President Trump and Education Secretary Betsy DeVos. (Jabin Botsford/The Washington Post)

The Education Department is going to miss a self-imposed deadline to deliver new rules governing how for-profit colleges and universities should deal with their students. But critics of Education Secretary Betsy DeVos say the delay is actually a good thing for students.

Last year, DeVos suspended an Obama-era policy that relieves students of all federal loans if a school used illegal or deceptive tactics to persuade students to borrow money to attend. The policy is known as the “borrower defense to repayment” regulation. It was supposed to take effect July 1, 2017, but DeVos delayed it and said her department would write its own rule by Nov. 1, 2018.

DeVos and the department last month lost a lawsuit that had been filed by the attorneys general of nearly 20 states and the District of Columbia, charging that she had improperly delayed implementation of the regulation. A judge is expected to rule next week on whether the Obama-era regulation should be reinstated, at least until the Education Department completes the rule-writing process and implements its own policy.

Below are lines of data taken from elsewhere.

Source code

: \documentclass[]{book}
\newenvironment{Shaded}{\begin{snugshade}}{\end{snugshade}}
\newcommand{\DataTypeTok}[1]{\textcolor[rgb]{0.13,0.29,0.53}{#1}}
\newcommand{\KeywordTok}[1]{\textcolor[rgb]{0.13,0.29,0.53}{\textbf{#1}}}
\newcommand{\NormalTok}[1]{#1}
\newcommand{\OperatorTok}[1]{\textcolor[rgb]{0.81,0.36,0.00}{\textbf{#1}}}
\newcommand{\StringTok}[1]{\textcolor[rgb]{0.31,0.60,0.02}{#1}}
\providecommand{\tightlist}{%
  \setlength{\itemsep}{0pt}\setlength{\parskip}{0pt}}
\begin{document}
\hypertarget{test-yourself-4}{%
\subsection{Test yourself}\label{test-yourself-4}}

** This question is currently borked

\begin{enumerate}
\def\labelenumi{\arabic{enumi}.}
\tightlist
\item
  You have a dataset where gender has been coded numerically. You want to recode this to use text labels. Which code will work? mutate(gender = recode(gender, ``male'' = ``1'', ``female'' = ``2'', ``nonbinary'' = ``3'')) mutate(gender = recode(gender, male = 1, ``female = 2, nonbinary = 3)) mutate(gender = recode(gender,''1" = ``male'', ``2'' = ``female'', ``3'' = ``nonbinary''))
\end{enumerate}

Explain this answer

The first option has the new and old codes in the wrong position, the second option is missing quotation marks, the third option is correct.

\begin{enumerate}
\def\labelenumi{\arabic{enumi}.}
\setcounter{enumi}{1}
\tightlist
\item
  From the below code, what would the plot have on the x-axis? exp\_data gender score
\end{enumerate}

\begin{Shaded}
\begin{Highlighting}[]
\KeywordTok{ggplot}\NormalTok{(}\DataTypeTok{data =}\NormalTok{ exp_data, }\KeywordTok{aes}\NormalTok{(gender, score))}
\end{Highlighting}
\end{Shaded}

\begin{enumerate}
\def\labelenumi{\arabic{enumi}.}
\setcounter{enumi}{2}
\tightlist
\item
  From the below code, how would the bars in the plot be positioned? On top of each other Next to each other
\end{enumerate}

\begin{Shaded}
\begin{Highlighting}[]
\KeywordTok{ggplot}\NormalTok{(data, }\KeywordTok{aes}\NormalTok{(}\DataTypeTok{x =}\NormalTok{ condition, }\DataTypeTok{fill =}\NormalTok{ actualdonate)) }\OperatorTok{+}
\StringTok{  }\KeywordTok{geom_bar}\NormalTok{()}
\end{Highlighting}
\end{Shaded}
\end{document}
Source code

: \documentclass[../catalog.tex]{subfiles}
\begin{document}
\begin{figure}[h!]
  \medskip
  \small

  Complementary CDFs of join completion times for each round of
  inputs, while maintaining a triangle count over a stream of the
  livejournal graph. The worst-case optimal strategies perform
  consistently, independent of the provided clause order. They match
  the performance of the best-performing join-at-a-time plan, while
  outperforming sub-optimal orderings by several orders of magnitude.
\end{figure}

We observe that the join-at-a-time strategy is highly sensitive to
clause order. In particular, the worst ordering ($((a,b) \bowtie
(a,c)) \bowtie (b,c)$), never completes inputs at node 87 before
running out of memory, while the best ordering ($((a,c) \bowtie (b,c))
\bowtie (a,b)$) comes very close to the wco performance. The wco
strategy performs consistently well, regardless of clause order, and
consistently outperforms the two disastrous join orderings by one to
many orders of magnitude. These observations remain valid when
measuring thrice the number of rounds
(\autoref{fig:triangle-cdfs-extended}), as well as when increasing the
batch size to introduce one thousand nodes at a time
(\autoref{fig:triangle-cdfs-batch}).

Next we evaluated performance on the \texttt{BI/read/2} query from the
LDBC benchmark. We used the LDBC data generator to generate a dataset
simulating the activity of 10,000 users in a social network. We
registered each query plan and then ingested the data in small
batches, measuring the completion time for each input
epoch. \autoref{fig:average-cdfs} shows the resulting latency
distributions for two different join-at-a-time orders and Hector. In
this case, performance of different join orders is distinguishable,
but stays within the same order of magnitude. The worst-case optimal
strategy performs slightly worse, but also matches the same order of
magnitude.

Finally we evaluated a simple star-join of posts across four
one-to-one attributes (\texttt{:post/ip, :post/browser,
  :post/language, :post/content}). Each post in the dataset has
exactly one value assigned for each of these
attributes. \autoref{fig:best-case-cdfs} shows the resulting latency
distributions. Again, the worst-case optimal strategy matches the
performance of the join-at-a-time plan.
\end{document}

Bloomberg reported, however, that the Nov. 1 deadline for a final rule would be delayed. A Trump administration official confirmed that the Education Department had received more than 38,000 comments on the borrower defense rules and needs more time to review them.

The department is also missing a deadline for a final rule on what is known as “gainful employment.” It requires that action be taken — including possible expulsion from the federal student aid program — against vocational programs whose graduates leave with heavy student-loan debt. Ninety-eight percent of the programs with high rates of untenable student debt are offered by for-profit colleges.

The Obama administration put forth both rules largely to help students of color who disproportionately enroll in for-profit schools, take out loans, fail to graduate and default on the debt.

When DeVos first delayed implementation of the borrower defense rule last year, critics said she was caving in to for-profit colleges, which lobbied against the rules implemented under President Barack Obama. DeVos said the rules were misguided and promised the regulations from her department would protect colleges and students. Critics accused DeVos of selling out students to help for-profit colleges stay in business.

It is now appears likely that the Obama-era regulations will be reinstated, at least temporarily.

The delay is good news for students who attend for-profit colleges, according to Robert Shireman, senior fellow at the nonprofit Century Foundation and former deputy undersecretary of education in the Obama administration. He said in a statement:

The delay of DeVos’s proposed scrapping of the borrower defense and gainful employment rules means that, at least for now, predatory colleges won’t be able to rip off students with impunity. This is a victory for student borrowers, for American taxpayers, and for accountability. But let’s be clear: the Trump administration didn’t do this out of the goodness of their hearts. They were forced to — by advocacy groups that sued and won in federal court, by experts who voiced concerned over the unconscionable proposals, and by tens of thousands of Americans, many of them victims, who spoke up and submitted comments to the department in opposition.